» **Your assignment**
Without the images, output every record exactly as it appears.

===============

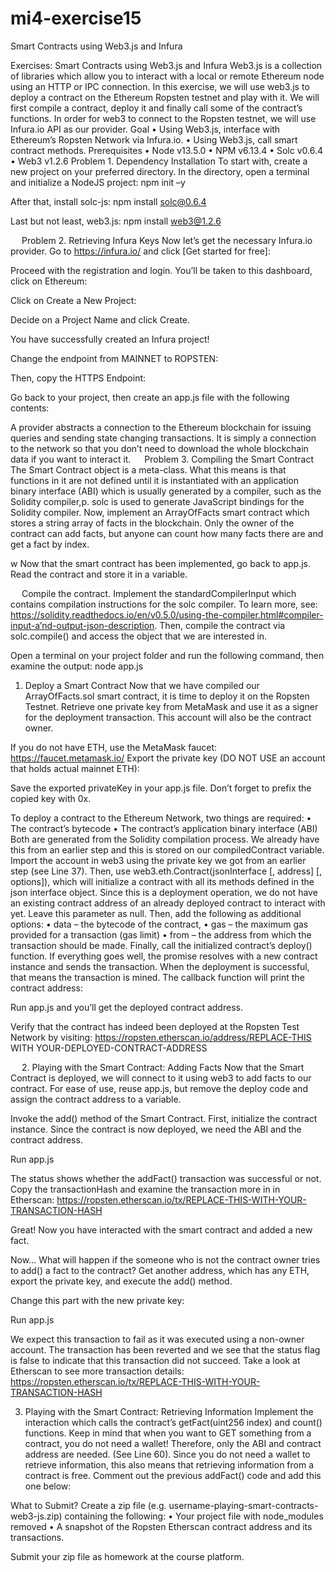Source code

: # mi4-exercise15
Smart Contracts using Web3.js and Infura

Exercises: Smart Contracts using Web3.js and Infura
Web3.js is a collection of libraries which allow you to interact with a local or remote Ethereum node using an HTTP or IPC connection. In this exercise, we will use web3.js to deploy a contract on the Ethereum Ropsten testnet and play with it. We will first compile a contract, deploy it and finally call some of the contract’s functions. In order for web3 to connect to the Ropsten testnet, we will use Infura.io API as our provider.
Goal
•	Using Web3.js, interface with Ethereum’s Ropsten Network via Infura.io.
•	Using Web3.js, call smart contract methods.
Prerequisites
•	Node 	v13.5.0
•	NPM 	v6.13.4
•	Solc 	v0.6.4
•	Web3 	v1.2.6
Problem 1.	Dependency Installation
To start with, create a new project on your preferred directory.
In the directory, open a terminal and initialize a NodeJS project:
npm init –y

After that, install solc-js:
npm install solc@0.6.4

Last but not least, web3.js:
npm install web3@1.2.6

 
Problem 2.	Retrieving Infura Keys
Now let’s get the necessary Infura.io provider. Go to https://infura.io/ and click [Get started for free]:
 
Proceed with the registration and login.
You’ll be taken to this dashboard, click on Ethereum:
 
Click on Create a New Project:
 
Decide on a Project Name and click Create.
 
You have successfully created an Infura project!
 
Change the endpoint from MAINNET to ROPSTEN:
 
Then, copy the HTTPS Endpoint:
 

Go back to your project, then create an app.js file with the following contents:
 
A provider abstracts a connection to the Ethereum blockchain for issuing queries and sending state changing transactions. It is simply a connection to the network so that you don’t need to download the whole blockchain data if you want to interact it.
 
Problem 3.	Compiling the Smart Contract
The Smart Contract object is a meta-class. What this means is that functions in it are not defined until it is instantiated with an application binary interface (ABI) which is usually generated by a compiler, such as the Solidity compiler,p. solc is used to generate JavaScript bindings for the Solidity compiler.
Now, implement an ArrayOfFacts smart contract which stores a string array of facts in the blockchain. Only the owner of the contract can add facts, but anyone can count how many facts there are and get a fact by index.

 w
Now that the smart contract has been implemented, go back to app.js. Read the contract and store it in a variable.
 
 
Compile the contract.
Implement the standardCompilerInput which contains compilation instructions for the solc compiler. To learn more, see: https://solidity.readthedocs.io/en/v0.5.0/using-the-compiler.html#compiler-input-a’nd-output-json-description.
Then, compile the contract via solc.compile() and access the object that we are interested in.
 
Open a terminal on your project folder and run the following command, then examine the output:
node app.js

 
1.	Deploy a Smart Contract
Now that we have compiled our ArrayOfFacts.sol smart contract, it is time to deploy it on the Ropsten Testnet. Retrieve one private key from MetaMask and use it as a signer for the deployment transaction. This account will also be the contract owner.
  		 
If you do not have ETH, use the MetaMask faucet: https://faucet.metamask.io/ 
Export the private key (DO NOT USE an account that holds actual mainnet ETH):
 		 
Save the exported privateKey in your app.js file. Don’t forget to prefix the copied key with 0x.
 
To deploy a contract to the Ethereum Network, two things are required: 
•	The contract’s bytecode
•	The contract’s application binary interface (ABI)
Both are generated from the Solidity compilation process. We already have this from an earlier step and this is stored on our compiledContract variable.
Import the account in web3 using the private key we got from an earlier step (see Line 37).
Then, use web3.eth.Contract(jsonInterface [, address] [, options]), which will initialize a contract with all its methods defined in the json interface object. 
Since this is a deployment operation, we do not have an existing contract address of an already deployed contract to interact with yet. Leave this parameter as null.
Then, add the following as additional options: 
•	data – the bytecode of the contract, 
•	gas – the maximum gas provided for a transaction (gas limit)
•	from – the address from which the transaction should be made. 
Finally, call the initialized contract’s deploy() function.
If everything goes well, the promise resolves with a new contract instance and sends the transaction. When the deployment is successful, that means the transaction is mined. The callback function will print the contract address:
 
Run app.js and you’ll get the deployed contract address.
 
Verify that the contract has indeed been deployed at the Ropsten Test Network by visiting:
https://ropsten.etherscan.io/address/REPLACE-THIS WITH YOUR-DEPLOYED-CONTRACT-ADDRESS
 
 
2.	Playing with the Smart Contract: Adding Facts
Now that the Smart Contract is deployed, we will connect to it using web3 to add facts to our contract.
For ease of use, reuse app.js, but remove the deploy code and assign the contract address to a variable.
 
Invoke the add() method of the Smart Contract. First, initialize the contract instance. Since the contract is now deployed, we need the ABI and the contract address.
 
Run app.js
 
The status shows whether the addFact() transaction was successful or not.
Copy the transactionHash and examine the transaction more in in Etherscan:
https://ropsten.etherscan.io/tx/REPLACE-THIS-WITH-YOUR-TRANSACTION-HASH
 
Great! Now you have interacted with the smart contract and added a new fact.

Now…
What will happen if the someone who is not the contract owner tries to add() a fact to the contract? 
Get another address, which has any ETH, export the private key, and execute the add() method.
 		 		 
Change this part with the new private key:
 
Run app.js
 
We expect this transaction to fail as it was executed using a non-owner account.
The transaction has been reverted and we see that the status flag is false to indicate that this transaction did not succeed. Take a look at Etherscan to see more transaction details:
https://ropsten.etherscan.io/tx/REPLACE-THIS-WITH-YOUR-TRANSACTION-HASH
 
3.	Playing with the Smart Contract: Retrieving Information
Implement the interaction which calls the contract’s getFact(uint256 index) and count() functions.
Keep in mind that when you want to GET something from a contract, you do not need a wallet! Therefore, only the ABI and contract address are needed. (See Line 60).
Since you do not need a wallet to retrieve information, this also means that retrieving information from a contract is free.
Comment out the previous addFact() code and add this one below:
 
 
What to Submit?
Create a zip file (e.g. username-playing-smart-contracts-web3-js.zip) containing the following:
•	Your project file with node_modules removed
•	A snapshot of the Ropsten Etherscan contract address and its transactions.

Submit your zip file as homework at the course platform.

===============

» **Your response**
Source code

: # mi4-exercise15
Smart Contracts using Web3.js and Infura

Exercises: Smart Contracts using Web3.js and Infura
Web3.js is a collection of libraries which allow you to interact with a local or remote Ethereum node using an HTTP or IPC connection. In this exercise, we will use web3.js to deploy a contract on the Ethereum Ropsten testnet and play with it. We will first compile a contract, deploy it and finally call some of the contract’s functions. In order for web3 to connect to the Ropsten testnet, we will use Infura.io API as our provider.
Goal
•	Using Web3.js, interface with Ethereum’s Ropsten Network via Infura.io.
•	Using Web3.js, call smart contract methods.
Prerequisites
•	Node 	v13.5.0
•	NPM 	v6.13.4
•	Solc 	v0.6.4
•	Web3 	v1.2.6
Problem 1.	Dependency Installation
To start with, create a new project on your preferred directory.
In the directory, open a terminal and initialize a NodeJS project:
npm init –y

After that, install solc-js:
npm install solc@0.6.4

Last but not least, web3.js:
npm install web3@1.2.6

 
Problem 2.	Retrieving Infura Keys
Now let’s get the necessary Infura.io provider. Go to https://infura.io/ and click [Get started for free]:
 
Proceed with the registration and login.
You’ll be taken to this dashboard, click on Ethereum:
 
Click on Create a New Project:
 
Decide on a Project Name and click Create.
 
You have successfully created an Infura project!
 
Change the endpoint from MAINNET to ROPSTEN:
 
Then, copy the HTTPS Endpoint:
 

Go back to your project, then create an app.js file with the following contents:
 
A provider abstracts a connection to the Ethereum blockchain for issuing queries and sending state changing transactions. It is simply a connection to the network so that you don’t need to download the whole blockchain data if you want to interact it.
 
Problem 3.	Compiling the Smart Contract
The Smart Contract object is a meta-class. What this means is that functions in it are not defined until it is instantiated with an application binary interface (ABI) which is usually generated by a compiler, such as the Solidity compiler,p. solc is used to generate JavaScript bindings for the Solidity compiler.
Now, implement an ArrayOfFacts smart contract which stores a string array of facts in the blockchain. Only the owner of the contract can add facts, but anyone can count how many facts there are and get a fact by index.

 w
Now that the smart contract has been implemented, go back to app.js. Read the contract and store it in a variable.
 
 
Compile the contract.
Implement the standardCompilerInput which contains compilation instructions for the solc compiler. To learn more, see: https://solidity.readthedocs.io/en/v0.5.0/using-the-compiler.html#compiler-input-a’nd-output-json-description.
Then, compile the contract via solc.compile() and access the object that we are interested in.
 
Open a terminal on your project folder and run the following command, then examine the output:
node app.js

 
1.	Deploy a Smart Contract
Now that we have compiled our ArrayOfFacts.sol smart contract, it is time to deploy it on the Ropsten Testnet. Retrieve one private key from MetaMask and use it as a signer for the deployment transaction. This account will also be the contract owner.
  		 
If you do not have ETH, use the MetaMask faucet: https://faucet.metamask.io/ 
Export the private key (DO NOT USE an account that holds actual mainnet ETH):
 		 
Save the exported privateKey in your app.js file. Don’t forget to prefix the copied key with 0x.
 
To deploy a contract to the Ethereum Network, two things are required: 
•	The contract’s bytecode
•	The contract’s application binary interface (ABI)
Both are generated from the Solidity compilation process. We already have this from an earlier step and this is stored on our compiledContract variable.
Import the account in web3 using the private key we got from an earlier step (see Line 37).
Then, use web3.eth.Contract(jsonInterface [, address] [, options]), which will initialize a contract with all its methods defined in the json interface object. 
Since this is a deployment operation, we do not have an existing contract address of an already deployed contract to interact with yet. Leave this parameter as null.
Then, add the following as additional options: 
•	data – the bytecode of the contract, 
•	gas – the maximum gas provided for a transaction (gas limit)
•	from – the address from which the transaction should be made. 
Finally, call the initialized contract’s deploy() function.
If everything goes well, the promise resolves with a new contract instance and sends the transaction. When the deployment is successful, that means the transaction is mined. The callback function will print the contract address:
 
Run app.js and you’ll get the deployed contract address.
 
Verify that the contract has indeed been deployed at the Ropsten Test Network by visiting:
https://ropsten.etherscan.io/address/REPLACE-THIS WITH YOUR-DEPLOYED-CONTRACT-ADDRESS
 
 
2.	Playing with the Smart Contract: Adding Facts
Now that the Smart Contract is deployed, we will connect to it using web3 to add facts to our contract.
For ease of use, reuse app.js, but remove the deploy code and assign the contract address to a variable.
 
Invoke the add() method of the Smart Contract. First, initialize the contract instance. Since the contract is now deployed, we need the ABI and the contract address.
 
Run app.js
 
The status shows whether the addFact() transaction was successful or not.
Copy the transactionHash and examine the transaction more in in Etherscan:
https://ropsten.etherscan.io/tx/REPLACE-THIS-WITH-YOUR-TRANSACTION-HASH
 
Great! Now you have interacted with the smart contract and added a new fact.

Now…
What will happen if the someone who is not the contract owner tries to add() a fact to the contract? 
Get another address, which has any ETH, export the private key, and execute the add() method.
 		 		 
Change this part with the new private key:
 
Run app.js
 
We expect this transaction to fail as it was executed using a non-owner account.
The transaction has been reverted and we see that the status flag is false to indicate that this transaction did not succeed. Take a look at Etherscan to see more transaction details:
https://ropsten.etherscan.io/tx/REPLACE-THIS-WITH-YOUR-TRANSACTION-HASH
 
3.	Playing with the Smart Contract: Retrieving Information
Implement the interaction which calls the contract’s getFact(uint256 index) and count() functions.
Keep in mind that when you want to GET something from a contract, you do not need a wallet! Therefore, only the ABI and contract address are needed. (See Line 60).
Since you do not need a wallet to retrieve information, this also means that retrieving information from a contract is free.
Comment out the previous addFact() code and add this one below:
 
 
What to Submit?
Create a zip file (e.g. username-playing-smart-contracts-web3-js.zip) containing the following:
•	Your project file with node_modules removed
•	A snapshot of the Ropsten Etherscan contract address and its transactions.

Submit your zip file as homework at the course platform.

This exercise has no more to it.